● Activity
Using the listing below, copy every line that mentions "const".

─── Source data ───

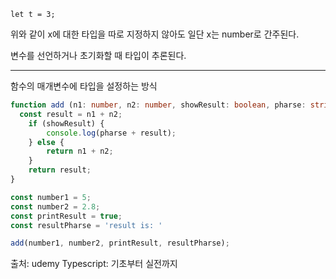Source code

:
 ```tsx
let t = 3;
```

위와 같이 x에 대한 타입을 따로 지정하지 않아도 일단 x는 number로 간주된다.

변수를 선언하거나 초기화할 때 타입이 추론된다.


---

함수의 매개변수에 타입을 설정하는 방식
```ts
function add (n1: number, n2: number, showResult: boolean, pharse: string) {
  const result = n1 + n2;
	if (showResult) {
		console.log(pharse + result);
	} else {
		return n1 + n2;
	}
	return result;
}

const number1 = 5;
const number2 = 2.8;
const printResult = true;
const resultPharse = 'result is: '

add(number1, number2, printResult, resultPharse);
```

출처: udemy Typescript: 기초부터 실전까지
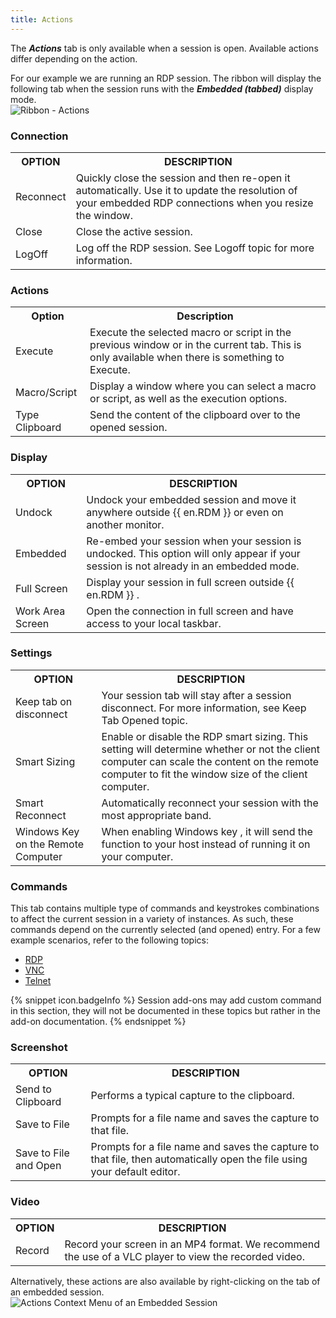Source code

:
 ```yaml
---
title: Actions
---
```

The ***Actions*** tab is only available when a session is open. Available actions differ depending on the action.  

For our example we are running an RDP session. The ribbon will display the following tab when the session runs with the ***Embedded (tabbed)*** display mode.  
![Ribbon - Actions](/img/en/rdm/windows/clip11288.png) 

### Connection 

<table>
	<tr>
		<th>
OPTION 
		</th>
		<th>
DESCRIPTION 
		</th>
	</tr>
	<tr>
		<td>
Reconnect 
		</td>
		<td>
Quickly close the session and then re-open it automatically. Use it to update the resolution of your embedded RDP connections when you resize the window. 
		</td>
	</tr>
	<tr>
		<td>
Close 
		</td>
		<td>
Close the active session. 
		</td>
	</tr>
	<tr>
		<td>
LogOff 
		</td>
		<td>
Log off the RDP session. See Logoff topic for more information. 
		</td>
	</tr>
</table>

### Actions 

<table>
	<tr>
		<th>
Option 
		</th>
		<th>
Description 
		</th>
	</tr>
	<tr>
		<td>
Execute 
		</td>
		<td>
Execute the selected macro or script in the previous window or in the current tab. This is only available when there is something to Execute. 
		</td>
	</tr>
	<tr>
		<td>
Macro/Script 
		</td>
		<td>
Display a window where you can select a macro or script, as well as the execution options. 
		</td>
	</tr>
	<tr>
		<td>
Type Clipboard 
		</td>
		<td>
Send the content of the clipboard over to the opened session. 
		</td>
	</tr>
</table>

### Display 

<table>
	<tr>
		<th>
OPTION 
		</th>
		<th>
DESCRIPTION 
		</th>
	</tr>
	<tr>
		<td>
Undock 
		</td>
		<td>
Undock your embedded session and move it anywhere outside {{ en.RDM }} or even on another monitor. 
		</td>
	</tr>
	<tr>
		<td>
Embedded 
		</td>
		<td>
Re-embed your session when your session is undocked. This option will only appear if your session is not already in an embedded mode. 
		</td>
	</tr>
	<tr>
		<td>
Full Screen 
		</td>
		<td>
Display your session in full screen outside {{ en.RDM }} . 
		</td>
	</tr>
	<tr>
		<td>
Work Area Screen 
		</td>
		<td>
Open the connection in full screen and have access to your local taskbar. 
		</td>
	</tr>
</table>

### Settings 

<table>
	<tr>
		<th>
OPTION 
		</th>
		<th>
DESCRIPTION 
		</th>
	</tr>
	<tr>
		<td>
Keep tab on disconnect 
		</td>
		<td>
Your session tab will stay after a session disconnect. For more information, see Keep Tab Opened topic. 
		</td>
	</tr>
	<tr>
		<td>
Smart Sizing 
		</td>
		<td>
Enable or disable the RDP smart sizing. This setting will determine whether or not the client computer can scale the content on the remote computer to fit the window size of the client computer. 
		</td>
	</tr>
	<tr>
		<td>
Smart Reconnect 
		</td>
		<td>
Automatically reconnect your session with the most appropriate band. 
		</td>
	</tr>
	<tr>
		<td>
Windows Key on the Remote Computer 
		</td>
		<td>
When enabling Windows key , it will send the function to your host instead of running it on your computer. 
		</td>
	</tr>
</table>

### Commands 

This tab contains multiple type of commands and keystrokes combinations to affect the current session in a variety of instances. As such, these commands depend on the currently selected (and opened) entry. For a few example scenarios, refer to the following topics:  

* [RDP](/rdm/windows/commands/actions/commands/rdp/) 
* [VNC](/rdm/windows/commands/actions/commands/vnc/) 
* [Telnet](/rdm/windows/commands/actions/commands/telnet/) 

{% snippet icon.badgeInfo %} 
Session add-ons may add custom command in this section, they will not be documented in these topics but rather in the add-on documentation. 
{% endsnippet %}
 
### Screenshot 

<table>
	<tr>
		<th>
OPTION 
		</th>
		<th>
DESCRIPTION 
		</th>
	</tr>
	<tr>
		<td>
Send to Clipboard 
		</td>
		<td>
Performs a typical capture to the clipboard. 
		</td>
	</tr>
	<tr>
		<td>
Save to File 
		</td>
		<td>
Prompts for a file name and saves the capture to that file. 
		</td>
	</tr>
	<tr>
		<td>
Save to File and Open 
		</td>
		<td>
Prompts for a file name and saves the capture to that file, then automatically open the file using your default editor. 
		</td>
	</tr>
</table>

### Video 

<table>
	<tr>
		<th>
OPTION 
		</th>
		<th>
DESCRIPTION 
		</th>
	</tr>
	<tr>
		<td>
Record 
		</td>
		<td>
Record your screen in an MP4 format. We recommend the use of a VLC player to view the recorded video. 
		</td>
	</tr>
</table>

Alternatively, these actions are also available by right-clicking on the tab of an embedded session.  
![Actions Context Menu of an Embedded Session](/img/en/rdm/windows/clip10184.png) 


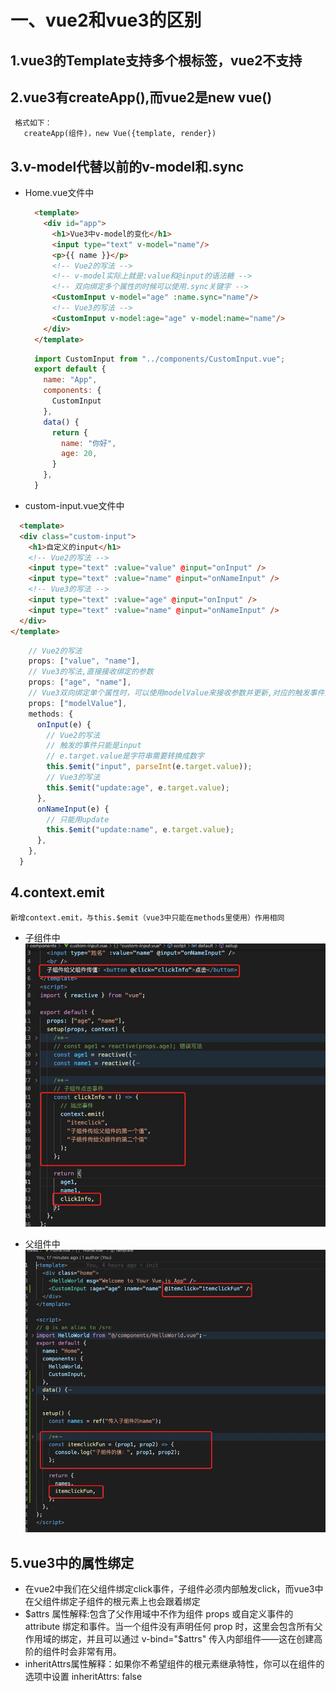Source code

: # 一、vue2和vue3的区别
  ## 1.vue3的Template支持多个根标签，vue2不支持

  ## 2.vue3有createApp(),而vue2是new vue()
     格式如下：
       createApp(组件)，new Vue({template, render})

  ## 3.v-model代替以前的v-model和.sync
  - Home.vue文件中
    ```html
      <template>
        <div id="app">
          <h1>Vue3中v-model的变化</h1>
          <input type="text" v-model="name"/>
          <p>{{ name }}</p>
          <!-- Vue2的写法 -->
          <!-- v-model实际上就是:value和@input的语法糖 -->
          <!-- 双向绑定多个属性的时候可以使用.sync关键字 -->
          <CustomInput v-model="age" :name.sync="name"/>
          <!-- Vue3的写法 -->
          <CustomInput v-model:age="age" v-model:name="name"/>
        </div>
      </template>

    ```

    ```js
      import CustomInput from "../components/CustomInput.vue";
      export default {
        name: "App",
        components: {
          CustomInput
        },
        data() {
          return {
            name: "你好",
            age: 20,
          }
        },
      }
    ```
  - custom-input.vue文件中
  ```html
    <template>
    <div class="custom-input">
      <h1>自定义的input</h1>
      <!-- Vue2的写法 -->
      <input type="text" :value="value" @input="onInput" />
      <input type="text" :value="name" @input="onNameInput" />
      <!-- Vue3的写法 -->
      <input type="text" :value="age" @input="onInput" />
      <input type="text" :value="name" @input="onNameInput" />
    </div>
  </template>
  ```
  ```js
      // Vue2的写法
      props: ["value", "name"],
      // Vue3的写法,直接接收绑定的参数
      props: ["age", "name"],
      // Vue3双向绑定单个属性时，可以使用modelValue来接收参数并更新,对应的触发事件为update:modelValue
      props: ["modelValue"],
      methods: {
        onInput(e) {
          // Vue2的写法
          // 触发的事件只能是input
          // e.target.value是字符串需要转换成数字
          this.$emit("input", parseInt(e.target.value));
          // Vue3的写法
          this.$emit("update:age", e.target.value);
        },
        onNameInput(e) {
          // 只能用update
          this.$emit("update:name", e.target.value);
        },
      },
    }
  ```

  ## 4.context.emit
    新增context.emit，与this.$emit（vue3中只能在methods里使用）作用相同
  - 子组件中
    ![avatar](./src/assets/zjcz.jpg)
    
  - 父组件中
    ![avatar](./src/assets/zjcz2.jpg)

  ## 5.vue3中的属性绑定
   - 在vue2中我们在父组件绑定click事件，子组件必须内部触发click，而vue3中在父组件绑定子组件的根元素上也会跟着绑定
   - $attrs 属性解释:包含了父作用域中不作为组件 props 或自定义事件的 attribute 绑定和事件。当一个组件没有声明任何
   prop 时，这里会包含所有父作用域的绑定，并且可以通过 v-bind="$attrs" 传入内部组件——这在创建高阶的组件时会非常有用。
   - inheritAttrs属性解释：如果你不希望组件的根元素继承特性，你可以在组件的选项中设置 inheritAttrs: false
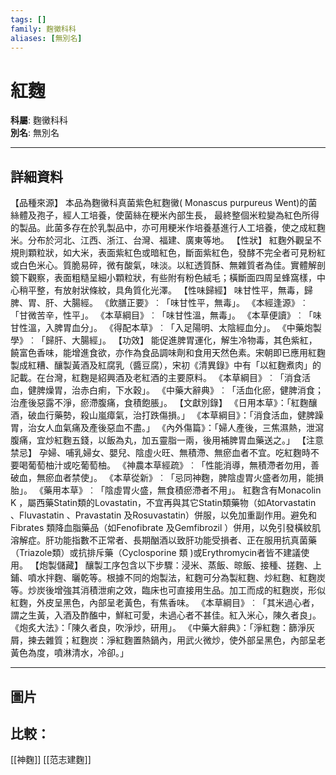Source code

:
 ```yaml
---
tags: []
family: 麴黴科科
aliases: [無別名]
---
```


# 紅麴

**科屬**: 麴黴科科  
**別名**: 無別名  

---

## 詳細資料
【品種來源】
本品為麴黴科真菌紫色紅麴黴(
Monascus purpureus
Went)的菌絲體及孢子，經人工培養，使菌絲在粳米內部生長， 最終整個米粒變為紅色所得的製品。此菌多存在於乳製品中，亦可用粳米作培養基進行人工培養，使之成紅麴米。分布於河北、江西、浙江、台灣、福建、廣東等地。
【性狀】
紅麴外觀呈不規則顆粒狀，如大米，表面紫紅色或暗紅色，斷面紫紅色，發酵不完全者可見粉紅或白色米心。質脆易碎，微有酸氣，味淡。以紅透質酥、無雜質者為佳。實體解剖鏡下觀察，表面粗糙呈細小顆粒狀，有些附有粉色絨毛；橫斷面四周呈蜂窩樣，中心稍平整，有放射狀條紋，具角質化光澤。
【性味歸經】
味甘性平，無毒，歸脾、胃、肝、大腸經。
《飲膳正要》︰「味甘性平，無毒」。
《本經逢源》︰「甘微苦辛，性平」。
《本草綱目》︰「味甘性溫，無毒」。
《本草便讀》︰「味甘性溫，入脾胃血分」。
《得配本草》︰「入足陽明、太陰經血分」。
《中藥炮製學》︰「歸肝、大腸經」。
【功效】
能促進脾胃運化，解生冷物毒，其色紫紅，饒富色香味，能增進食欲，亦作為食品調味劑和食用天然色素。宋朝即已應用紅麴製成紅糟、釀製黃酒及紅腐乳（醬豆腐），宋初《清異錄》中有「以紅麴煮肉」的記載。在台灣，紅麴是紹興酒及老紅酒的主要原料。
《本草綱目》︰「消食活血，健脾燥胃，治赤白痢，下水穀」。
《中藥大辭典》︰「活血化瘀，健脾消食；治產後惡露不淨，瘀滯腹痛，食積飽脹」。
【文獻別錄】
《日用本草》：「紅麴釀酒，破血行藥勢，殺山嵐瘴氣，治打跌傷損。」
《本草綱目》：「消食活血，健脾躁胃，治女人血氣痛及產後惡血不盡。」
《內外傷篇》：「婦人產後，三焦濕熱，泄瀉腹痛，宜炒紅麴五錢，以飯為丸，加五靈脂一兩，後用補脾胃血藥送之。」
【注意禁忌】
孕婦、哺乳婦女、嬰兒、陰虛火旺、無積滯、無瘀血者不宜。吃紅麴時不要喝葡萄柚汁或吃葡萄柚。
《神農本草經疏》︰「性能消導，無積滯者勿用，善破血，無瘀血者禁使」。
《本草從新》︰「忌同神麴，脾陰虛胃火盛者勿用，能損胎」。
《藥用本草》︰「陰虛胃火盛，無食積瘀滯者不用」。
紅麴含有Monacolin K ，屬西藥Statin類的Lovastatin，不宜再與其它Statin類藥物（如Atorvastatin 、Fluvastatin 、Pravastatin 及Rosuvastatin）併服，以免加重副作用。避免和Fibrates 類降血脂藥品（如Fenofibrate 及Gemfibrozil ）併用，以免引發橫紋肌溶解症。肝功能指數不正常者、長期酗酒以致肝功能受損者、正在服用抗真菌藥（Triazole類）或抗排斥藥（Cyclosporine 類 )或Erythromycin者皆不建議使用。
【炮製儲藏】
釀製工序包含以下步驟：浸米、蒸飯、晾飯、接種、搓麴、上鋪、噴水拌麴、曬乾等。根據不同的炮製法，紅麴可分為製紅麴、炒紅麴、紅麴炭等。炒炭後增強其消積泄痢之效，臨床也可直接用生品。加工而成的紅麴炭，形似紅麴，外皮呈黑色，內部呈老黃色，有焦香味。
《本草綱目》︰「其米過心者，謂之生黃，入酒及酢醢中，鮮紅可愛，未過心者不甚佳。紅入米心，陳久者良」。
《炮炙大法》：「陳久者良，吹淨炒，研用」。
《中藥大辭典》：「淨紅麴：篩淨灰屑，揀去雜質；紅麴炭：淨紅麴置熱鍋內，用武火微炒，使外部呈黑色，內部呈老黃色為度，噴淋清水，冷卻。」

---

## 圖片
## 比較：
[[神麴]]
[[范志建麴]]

───

● Output of the exercise
  const result = n1 + n2;
const number1 = 5;
const number2 = 2.8;
const printResult = true;
const resultPharse = 'result is: '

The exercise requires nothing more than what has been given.